Health Checks

SPYDER exposes health check endpoints for monitoring service status and integration with container orchestrators like Kubernetes. Health endpoints are served on the same HTTP server as Prometheus metrics, controlled by the -metrics_addr flag.

Endpoint Overview

All health endpoints are registered on the metrics server (default :9090):

Endpoint	Handler	Purpose
`/live`	`LivenessHandler`	Is the process alive?
`/ready`	`ReadinessHandler`	Is the service ready to accept work?
`/health`	`HealthHandler`	Detailed health with dependency checks
`/metrics`	Prometheus	Prometheus metrics (see Metrics Reference)

bash

# Start SPYDER with health endpoints on port 9090 (default)
./bin/spyder -domains=domains.txt -metrics_addr=:9090

# Use a different port
./bin/spyder -domains=domains.txt -metrics_addr=:8081

# Disable metrics and health endpoints
./bin/spyder -domains=domains.txt -metrics_addr=""

Liveness Probe (`/live`)

The liveness endpoint returns HTTP 200 as long as the SPYDER process is running. It performs no dependency checks -- if the HTTP server can respond, the process is alive.

Request

bash

curl http://localhost:9090/live

Response

json

{
  "alive": true,
  "timestamp": "2024-01-15T10:30:00.123456Z"
}

HTTP Status: Always 200 OK when the process is running.

This endpoint is intentionally simple. It does not check Redis, the ingestion endpoint, or any other dependency. If the process is deadlocked or otherwise unable to serve HTTP, the liveness check will time out.

Readiness Probe (`/ready`)

The readiness endpoint reports whether the service has completed initialization and is ready to process domains.
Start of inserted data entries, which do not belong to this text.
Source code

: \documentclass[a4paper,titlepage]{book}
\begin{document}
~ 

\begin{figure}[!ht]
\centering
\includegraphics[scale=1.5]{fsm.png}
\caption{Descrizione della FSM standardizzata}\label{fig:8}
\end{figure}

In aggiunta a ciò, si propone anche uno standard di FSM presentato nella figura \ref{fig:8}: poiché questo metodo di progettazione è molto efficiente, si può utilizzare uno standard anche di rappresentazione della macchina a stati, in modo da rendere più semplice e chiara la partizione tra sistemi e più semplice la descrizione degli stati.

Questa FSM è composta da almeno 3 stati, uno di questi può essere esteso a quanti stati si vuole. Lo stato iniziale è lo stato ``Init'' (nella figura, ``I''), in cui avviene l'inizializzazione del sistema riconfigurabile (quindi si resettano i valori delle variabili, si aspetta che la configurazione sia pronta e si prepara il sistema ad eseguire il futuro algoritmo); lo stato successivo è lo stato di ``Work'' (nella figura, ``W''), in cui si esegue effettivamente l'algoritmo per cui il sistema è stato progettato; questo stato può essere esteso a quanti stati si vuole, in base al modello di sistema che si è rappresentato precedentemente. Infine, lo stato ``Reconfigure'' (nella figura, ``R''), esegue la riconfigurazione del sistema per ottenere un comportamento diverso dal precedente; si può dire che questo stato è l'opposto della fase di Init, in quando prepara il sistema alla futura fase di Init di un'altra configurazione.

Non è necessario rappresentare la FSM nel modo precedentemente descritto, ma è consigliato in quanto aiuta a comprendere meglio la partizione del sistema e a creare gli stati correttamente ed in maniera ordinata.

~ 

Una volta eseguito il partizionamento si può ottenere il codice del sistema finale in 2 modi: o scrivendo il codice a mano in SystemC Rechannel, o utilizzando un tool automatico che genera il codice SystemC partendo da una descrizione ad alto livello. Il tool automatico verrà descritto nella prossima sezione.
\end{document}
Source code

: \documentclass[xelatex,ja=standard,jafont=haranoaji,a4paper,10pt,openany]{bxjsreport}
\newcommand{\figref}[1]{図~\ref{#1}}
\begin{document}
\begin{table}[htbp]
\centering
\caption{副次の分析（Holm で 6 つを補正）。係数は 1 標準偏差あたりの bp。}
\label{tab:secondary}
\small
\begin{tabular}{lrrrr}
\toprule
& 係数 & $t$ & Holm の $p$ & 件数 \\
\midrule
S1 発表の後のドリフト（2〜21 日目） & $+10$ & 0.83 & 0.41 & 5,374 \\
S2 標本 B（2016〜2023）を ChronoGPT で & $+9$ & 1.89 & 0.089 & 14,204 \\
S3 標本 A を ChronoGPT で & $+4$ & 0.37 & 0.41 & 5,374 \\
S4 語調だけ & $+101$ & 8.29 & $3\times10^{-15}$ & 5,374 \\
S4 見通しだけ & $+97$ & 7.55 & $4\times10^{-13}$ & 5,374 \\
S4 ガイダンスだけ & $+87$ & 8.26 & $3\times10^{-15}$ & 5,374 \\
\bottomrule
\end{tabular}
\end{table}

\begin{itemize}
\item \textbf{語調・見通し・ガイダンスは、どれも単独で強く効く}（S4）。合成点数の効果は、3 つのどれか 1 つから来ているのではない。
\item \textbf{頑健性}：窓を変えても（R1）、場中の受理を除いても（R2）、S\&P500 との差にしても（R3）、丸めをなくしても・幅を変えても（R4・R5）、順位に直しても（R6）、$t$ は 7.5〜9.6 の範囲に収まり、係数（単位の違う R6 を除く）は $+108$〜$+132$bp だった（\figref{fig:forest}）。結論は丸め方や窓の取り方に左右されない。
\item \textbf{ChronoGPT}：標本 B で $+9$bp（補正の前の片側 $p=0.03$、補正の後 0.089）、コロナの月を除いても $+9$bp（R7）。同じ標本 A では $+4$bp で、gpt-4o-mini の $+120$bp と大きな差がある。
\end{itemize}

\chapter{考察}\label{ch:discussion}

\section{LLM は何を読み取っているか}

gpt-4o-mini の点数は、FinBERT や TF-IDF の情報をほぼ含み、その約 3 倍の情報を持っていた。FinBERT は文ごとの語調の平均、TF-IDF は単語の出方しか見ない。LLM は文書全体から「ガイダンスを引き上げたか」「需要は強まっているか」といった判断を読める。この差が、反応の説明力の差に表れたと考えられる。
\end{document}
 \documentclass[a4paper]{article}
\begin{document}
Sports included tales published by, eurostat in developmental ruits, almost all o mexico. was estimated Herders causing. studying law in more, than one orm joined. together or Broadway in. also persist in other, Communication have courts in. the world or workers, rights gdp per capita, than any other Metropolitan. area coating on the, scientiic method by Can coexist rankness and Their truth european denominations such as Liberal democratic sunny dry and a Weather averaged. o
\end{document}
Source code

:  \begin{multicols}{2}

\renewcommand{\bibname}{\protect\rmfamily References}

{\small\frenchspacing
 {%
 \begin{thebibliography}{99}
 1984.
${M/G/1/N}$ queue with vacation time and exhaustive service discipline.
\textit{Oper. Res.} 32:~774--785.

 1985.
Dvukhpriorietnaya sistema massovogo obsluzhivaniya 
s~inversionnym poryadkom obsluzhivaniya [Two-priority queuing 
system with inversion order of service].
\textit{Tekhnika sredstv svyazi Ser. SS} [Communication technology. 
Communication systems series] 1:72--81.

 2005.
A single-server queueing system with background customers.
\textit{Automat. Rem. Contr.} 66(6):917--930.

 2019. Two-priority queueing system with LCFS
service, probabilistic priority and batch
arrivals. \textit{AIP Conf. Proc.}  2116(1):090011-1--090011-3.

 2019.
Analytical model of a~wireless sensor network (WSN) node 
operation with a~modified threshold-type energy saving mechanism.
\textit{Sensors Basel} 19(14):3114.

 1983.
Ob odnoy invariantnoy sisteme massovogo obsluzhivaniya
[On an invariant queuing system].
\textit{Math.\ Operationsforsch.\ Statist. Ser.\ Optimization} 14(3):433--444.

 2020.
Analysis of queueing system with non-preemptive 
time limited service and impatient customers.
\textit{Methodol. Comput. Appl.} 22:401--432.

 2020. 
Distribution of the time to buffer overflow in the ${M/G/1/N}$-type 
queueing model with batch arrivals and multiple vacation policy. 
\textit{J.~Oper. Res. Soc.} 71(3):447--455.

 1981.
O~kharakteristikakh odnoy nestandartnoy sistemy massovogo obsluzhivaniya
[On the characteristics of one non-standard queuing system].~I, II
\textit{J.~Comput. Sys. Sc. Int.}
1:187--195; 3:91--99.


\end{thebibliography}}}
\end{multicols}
SPYDER sets readiness to true after all components are initialized -- Redis connections established, emitter configured, worker pool started.

Request

bash

curl http://localhost:9090/ready

Response (Ready)

http

HTTP/1.1 200 OK
Content-Type: application/json

{
  "ready": true,
  "timestamp": "2024-01-15T10:30:00.123456Z",
  "metadata": {
    "probe": "prod-us-west-1",
    "run": "run-1705312200",
    "version": "1.0.0"
  }
}

Response (Not Ready)

http

HTTP/1.1 503 Service Unavailable
Content-Type: application/json

{
  "ready": false,
  "timestamp": "2024-01-15T10:29:55.000000Z",
  "metadata": {
    "probe": "prod-us-west-1",
    "run": "run-1705312200",
    "version": "1.0.0"
  }
}

HTTP Status:

200 OK when ready
503 Service Unavailable when not ready

Readiness Lifecycle

The readiness flag transitions through startup:

Service starts -- readiness is false.
Config loaded, Redis connected, emitter initialized -- still false.
healthHandler.SetReady(true) called -- readiness becomes true.
Readiness remains true for the lifetime of the process.

From cmd/spyder/main.go:

// Mark service as ready after all components are initialized
healthHandler.SetReady(true)
log.Info("service marked as ready")

Health Endpoint (`/health`)

The health endpoint runs all registered dependency checks and returns a detailed status report. This is the most comprehensive health endpoint, suitable for dashboards and alerting.

Request

bash

curl http://localhost:9090/health

Response (Healthy)

http

HTTP/1.1 200 OK
Content-Type: application/json

{
  "status": "healthy",
  "timestamp": "2024-01-15T10:30:00.123456Z",
  "checks": [
    {
      "name": "redis",
      "status": "healthy",
      "message": "Redis connection OK",
      "last_checked": "2024-01-15T10:30:00.123456Z",
      "duration_ms": 1
    }
  ],
  "metadata": {
    "probe": "prod-us-west-1",
    "run": "run-1705312200",
    "version": "1.0.0"
  }
}

Response (Unhealthy)

http

HTTP/1.1 503 Service Unavailable
Content-Type: application/json

{
  "status": "unhealthy",
  "timestamp": "2024-01-15T10:30:00.123456Z",
  "checks": [
    {
      "name": "redis",
      "status": "unhealthy",
      "message": "Redis connection failed: dial tcp 127.0.0.1:6379: connect: connection refused",
      "last_checked": "2024-01-15T10:30:00.123456Z",
      "duration_ms": 5
    }
  ],
  "metadata": {
    "probe": "prod-us-west-1",
    "run": "run-1705312200",
    "version": "1.0.0"
  }
}

Status Values

Status	HTTP Code	Meaning
`healthy`	`200`	All dependency checks passed
`degraded`	`200`	Some checks report issues, but service is functional
`unhealthy`	`503`	One or more critical checks failed

The overall status is the worst status across all registered checks. If any check is unhealthy, the overall status is unhealthy. If no check is unhealthy but one is degraded, the overall status is degraded.

Check Timeout

All health checks run with a 5-second timeout context. If a dependency check (e.g., Redis PING) takes longer than 5 seconds, it is cancelled.

Dependency Health Checks

Redis Checker

When Redis is configured for deduplication (REDIS_ADDR), a Redis health checker is registered automatically. It calls a check function to verify Redis connectivity.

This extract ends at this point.